Problem requirements> Lines to restate from the data below: from the one containing "for testing. |" to the one containing "The production namespace", both included. Give them again exactly, and only them.

Exercise material>
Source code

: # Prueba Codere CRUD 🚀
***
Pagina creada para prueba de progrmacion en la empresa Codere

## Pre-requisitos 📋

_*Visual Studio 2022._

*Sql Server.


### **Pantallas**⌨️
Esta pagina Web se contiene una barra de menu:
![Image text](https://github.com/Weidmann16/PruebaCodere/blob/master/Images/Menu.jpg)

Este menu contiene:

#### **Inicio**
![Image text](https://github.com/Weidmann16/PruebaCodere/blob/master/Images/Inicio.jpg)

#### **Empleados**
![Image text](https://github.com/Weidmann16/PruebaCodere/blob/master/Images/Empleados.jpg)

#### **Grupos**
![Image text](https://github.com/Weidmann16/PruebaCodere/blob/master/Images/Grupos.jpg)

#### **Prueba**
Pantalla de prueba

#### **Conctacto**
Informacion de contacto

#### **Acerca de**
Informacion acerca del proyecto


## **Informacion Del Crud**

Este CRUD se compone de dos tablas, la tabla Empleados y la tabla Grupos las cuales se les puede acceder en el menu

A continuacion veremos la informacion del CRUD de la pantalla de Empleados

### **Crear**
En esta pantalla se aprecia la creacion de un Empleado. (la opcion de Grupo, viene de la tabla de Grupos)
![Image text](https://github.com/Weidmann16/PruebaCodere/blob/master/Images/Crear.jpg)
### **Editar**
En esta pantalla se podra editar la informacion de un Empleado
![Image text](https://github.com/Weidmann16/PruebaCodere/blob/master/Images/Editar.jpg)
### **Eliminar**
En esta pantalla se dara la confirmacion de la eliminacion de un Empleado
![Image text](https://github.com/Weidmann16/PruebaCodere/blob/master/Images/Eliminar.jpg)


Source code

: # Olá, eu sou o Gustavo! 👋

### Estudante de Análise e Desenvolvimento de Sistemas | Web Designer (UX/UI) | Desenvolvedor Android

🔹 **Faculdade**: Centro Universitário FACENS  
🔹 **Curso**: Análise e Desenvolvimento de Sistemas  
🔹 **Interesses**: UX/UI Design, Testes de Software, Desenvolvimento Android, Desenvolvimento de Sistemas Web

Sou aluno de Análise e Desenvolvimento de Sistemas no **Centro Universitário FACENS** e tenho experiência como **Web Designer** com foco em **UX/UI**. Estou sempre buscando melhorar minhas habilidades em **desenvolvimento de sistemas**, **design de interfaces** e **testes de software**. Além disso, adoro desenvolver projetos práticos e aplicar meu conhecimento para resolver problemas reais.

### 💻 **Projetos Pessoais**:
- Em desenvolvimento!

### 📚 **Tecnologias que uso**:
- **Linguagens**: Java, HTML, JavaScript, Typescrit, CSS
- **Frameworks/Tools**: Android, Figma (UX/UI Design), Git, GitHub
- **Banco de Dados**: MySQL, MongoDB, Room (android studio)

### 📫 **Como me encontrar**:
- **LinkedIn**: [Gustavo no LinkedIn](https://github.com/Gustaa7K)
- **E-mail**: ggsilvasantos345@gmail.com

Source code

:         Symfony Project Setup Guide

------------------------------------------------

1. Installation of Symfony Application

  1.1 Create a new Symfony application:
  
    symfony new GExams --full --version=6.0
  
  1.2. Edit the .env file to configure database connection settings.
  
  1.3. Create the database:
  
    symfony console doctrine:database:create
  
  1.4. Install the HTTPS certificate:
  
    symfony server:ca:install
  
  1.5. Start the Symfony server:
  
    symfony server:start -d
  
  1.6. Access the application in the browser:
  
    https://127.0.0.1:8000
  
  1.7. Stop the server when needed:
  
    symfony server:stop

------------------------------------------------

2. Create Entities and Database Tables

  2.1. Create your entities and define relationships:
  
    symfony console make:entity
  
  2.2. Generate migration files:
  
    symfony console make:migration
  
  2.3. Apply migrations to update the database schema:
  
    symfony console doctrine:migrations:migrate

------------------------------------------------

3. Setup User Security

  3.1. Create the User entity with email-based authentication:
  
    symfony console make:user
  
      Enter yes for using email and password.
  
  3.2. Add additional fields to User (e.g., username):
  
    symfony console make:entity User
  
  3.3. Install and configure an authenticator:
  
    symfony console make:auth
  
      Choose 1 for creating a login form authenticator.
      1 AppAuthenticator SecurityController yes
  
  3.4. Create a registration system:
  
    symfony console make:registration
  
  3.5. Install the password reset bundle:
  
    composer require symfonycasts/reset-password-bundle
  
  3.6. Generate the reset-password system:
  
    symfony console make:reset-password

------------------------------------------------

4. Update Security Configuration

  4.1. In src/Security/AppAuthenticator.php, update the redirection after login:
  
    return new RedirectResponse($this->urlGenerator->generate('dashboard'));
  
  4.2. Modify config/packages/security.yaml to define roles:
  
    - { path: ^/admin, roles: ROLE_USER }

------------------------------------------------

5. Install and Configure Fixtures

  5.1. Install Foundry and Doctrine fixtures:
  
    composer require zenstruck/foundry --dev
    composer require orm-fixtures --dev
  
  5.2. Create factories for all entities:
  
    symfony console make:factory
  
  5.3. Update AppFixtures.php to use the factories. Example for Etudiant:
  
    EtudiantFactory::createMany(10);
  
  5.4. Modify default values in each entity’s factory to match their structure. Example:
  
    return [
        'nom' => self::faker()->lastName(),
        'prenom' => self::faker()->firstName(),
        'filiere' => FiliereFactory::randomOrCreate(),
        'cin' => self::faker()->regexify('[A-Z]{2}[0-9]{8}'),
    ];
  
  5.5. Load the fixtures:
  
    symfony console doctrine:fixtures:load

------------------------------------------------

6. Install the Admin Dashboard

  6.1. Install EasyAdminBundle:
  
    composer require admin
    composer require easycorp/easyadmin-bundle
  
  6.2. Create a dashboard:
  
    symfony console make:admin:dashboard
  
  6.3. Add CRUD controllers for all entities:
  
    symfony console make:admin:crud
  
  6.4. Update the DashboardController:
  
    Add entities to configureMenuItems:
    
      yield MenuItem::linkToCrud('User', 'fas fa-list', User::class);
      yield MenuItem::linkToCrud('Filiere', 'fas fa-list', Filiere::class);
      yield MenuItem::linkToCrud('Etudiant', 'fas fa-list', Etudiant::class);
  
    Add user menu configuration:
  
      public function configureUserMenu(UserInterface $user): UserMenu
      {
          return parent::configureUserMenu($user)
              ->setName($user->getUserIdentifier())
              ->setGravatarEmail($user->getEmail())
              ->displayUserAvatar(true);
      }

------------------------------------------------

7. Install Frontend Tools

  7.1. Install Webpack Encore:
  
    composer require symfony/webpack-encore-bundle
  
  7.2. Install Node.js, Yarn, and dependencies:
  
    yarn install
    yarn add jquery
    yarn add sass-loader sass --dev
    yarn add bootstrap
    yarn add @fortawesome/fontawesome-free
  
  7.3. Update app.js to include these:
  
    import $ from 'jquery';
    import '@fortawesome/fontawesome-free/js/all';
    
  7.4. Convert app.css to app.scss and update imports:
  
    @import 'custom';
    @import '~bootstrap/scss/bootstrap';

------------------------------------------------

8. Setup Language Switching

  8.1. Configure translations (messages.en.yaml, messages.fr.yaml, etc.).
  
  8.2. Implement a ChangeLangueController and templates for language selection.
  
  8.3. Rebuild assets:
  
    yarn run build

---

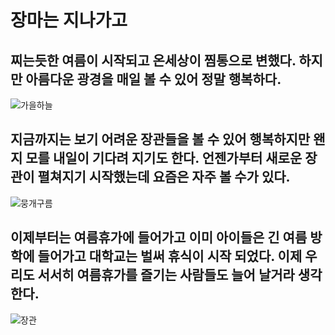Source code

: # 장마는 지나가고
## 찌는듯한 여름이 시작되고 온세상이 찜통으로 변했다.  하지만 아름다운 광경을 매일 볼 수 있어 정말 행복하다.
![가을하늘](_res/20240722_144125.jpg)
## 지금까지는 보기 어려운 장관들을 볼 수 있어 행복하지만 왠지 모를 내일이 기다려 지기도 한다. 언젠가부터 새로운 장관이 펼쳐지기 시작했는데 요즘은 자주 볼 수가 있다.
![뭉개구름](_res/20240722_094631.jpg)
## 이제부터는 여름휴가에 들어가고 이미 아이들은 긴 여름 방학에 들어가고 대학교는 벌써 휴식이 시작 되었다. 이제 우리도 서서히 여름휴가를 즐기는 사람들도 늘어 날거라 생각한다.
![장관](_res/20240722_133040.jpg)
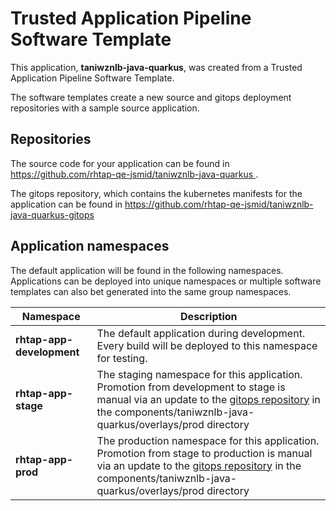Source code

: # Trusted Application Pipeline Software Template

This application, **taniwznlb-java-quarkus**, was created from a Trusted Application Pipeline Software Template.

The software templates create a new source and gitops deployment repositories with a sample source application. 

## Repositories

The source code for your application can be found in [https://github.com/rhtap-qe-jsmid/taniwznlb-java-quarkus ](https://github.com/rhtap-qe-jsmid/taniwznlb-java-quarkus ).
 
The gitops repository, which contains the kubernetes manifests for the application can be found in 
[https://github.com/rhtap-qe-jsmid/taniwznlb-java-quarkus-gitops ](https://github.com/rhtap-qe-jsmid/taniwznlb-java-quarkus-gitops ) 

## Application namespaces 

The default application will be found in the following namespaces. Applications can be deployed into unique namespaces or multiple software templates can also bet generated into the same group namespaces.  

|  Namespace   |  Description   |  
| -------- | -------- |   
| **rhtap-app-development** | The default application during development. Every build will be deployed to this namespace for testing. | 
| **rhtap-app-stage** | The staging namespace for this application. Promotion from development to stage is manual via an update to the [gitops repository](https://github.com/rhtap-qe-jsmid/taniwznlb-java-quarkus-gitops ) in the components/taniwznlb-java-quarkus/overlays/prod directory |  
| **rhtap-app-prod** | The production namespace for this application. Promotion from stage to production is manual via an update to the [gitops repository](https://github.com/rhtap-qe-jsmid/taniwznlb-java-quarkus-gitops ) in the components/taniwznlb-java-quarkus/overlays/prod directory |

Response to this task>
| **rhtap-app-development** | The default application during development. Every build will be deployed to this namespace for testing. | 
| **rhtap-app-stage** | The staging namespace for this application. Promotion from development to stage is manual via an update to the [gitops repository](https://github.com/rhtap-qe-jsmid/taniwznlb-java-quarkus-gitops ) in the components/taniwznlb-java-quarkus/overlays/prod directory |  
| **rhtap-app-prod** | The production namespace for this application. Promotion from stage to production is manual via an update to the [gitops repository](https://github.com/rhtap-qe-jsmid/taniwznlb-java-quarkus-gitops ) in the components/taniwznlb-java-quarkus/overlays/prod directory |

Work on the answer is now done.